▸ Data for processing
┌────────
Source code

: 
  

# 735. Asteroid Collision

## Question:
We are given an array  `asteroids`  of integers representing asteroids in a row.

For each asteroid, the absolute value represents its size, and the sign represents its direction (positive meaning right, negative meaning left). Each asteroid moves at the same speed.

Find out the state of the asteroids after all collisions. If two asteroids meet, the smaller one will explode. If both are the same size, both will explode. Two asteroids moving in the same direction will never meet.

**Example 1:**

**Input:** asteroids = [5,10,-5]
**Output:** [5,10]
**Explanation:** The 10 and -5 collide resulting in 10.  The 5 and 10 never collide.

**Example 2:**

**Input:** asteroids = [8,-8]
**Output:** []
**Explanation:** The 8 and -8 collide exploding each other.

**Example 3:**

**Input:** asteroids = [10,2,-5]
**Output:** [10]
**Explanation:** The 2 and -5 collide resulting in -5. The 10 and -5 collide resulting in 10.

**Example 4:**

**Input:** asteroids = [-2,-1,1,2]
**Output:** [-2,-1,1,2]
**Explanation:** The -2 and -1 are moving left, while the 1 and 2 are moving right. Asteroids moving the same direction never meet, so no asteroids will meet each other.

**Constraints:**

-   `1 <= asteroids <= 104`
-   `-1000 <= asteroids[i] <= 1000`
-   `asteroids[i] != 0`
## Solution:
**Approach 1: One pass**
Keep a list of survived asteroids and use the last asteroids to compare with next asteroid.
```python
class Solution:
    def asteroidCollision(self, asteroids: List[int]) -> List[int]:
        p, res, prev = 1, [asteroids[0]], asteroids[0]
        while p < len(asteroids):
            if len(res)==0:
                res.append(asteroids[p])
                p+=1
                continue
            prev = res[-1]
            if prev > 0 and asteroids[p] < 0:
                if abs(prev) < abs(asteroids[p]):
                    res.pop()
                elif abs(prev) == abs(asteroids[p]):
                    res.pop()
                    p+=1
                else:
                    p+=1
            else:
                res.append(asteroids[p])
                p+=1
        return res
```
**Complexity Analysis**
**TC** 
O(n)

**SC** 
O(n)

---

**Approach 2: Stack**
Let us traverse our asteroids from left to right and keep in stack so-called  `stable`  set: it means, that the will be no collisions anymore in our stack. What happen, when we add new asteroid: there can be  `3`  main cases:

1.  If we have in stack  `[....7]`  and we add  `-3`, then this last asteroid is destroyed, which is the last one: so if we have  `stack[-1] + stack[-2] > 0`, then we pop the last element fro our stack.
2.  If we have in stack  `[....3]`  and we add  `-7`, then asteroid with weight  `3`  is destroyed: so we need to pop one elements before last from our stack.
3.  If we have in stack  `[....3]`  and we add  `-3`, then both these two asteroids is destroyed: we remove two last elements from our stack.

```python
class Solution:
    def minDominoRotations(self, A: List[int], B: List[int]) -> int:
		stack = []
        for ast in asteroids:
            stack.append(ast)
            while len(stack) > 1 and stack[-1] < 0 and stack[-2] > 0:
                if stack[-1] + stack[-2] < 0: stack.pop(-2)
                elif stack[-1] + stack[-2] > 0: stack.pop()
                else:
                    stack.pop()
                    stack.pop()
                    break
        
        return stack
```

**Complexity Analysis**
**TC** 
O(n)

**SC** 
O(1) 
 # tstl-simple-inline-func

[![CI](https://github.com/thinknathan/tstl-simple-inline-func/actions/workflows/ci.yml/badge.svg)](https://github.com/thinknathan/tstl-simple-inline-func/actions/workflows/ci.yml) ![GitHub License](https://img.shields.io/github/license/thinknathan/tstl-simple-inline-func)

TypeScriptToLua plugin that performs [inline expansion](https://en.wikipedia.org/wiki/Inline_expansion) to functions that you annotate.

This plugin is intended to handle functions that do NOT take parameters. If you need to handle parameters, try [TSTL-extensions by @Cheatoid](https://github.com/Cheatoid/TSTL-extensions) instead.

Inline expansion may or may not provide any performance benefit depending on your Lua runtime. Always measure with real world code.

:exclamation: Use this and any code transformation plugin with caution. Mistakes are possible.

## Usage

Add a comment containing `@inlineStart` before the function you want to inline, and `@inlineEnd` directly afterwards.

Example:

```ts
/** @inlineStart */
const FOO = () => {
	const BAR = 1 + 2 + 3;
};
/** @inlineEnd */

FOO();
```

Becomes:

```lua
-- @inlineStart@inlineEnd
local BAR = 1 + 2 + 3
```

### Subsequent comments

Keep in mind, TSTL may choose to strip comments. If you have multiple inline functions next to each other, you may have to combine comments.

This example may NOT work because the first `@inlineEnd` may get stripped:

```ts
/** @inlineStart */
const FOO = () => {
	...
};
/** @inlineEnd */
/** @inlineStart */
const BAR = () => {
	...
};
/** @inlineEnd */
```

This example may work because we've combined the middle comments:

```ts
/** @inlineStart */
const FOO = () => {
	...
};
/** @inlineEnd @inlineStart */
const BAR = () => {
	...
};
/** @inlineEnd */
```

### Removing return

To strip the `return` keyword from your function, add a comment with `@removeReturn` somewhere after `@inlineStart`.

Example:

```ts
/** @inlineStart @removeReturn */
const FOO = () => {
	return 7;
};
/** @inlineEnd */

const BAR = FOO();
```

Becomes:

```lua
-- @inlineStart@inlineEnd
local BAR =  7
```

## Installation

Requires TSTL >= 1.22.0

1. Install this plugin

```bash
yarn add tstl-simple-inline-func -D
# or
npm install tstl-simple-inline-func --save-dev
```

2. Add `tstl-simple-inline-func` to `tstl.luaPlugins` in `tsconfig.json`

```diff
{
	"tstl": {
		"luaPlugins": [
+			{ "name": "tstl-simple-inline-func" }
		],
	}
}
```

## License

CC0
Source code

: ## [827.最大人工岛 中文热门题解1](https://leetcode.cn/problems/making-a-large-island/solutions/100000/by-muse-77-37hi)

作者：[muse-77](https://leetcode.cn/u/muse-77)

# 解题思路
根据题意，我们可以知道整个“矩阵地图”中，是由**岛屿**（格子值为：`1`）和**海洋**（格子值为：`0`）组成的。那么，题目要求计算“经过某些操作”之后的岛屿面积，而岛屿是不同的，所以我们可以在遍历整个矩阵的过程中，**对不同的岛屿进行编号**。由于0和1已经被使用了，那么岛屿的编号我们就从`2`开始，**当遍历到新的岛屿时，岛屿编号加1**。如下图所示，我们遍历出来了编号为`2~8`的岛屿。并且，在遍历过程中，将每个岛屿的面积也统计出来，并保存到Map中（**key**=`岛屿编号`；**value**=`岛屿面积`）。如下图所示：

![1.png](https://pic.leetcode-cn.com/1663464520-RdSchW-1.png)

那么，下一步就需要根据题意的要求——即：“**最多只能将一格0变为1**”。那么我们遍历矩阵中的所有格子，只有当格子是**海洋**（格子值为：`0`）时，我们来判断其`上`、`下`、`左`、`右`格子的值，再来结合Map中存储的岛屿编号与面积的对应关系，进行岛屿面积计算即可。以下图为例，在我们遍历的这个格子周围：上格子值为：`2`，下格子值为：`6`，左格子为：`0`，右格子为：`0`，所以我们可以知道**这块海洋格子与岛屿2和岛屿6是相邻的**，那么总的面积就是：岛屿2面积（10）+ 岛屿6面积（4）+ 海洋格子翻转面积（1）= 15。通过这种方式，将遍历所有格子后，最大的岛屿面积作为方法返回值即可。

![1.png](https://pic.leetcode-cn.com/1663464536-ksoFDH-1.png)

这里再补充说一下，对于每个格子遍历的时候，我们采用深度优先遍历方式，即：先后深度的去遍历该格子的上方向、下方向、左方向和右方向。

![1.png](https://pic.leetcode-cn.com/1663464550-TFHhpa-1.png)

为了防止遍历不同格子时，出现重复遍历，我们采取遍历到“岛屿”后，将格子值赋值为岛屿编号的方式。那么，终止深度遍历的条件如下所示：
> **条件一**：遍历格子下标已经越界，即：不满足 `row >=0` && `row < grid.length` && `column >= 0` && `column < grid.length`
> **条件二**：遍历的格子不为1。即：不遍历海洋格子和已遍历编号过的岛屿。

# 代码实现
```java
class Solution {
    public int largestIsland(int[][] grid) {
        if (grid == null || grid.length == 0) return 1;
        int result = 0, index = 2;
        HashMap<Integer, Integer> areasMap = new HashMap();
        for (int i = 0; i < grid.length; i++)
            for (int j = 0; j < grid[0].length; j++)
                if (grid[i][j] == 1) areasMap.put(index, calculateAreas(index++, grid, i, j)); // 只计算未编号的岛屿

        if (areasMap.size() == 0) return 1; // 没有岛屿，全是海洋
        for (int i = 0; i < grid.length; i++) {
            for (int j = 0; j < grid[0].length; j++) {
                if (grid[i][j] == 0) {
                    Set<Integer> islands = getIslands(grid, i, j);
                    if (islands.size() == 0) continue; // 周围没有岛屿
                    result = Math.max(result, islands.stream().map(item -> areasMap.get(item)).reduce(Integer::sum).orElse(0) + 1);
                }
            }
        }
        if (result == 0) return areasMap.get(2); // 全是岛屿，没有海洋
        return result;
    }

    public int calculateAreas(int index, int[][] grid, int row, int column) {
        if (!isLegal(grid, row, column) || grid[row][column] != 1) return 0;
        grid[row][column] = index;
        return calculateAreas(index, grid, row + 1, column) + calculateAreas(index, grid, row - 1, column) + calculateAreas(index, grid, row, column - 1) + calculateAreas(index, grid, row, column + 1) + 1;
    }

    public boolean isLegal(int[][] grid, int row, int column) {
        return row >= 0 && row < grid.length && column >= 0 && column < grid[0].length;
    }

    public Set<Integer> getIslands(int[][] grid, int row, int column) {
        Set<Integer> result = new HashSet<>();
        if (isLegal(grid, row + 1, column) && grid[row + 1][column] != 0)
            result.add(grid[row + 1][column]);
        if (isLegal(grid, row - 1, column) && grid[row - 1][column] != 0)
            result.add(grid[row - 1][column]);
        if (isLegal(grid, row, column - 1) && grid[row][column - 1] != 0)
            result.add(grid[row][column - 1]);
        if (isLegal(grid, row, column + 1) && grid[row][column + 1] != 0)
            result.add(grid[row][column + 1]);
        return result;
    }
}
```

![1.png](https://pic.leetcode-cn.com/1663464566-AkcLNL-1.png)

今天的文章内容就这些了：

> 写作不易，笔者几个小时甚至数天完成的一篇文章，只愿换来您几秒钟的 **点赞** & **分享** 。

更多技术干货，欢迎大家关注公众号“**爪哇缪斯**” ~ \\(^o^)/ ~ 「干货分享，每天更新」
└────────
▸ Task brief
Show, from the material above, each line that includes the string "elements".

▸ Reply
2.  If we have in stack  `[....3]`  and we add  `-7`, then asteroid with weight  `3`  is destroyed: so we need to pop one elements before last from our stack.
3.  If we have in stack  `[....3]`  and we add  `-3`, then both these two asteroids is destroyed: we remove two last elements from our stack.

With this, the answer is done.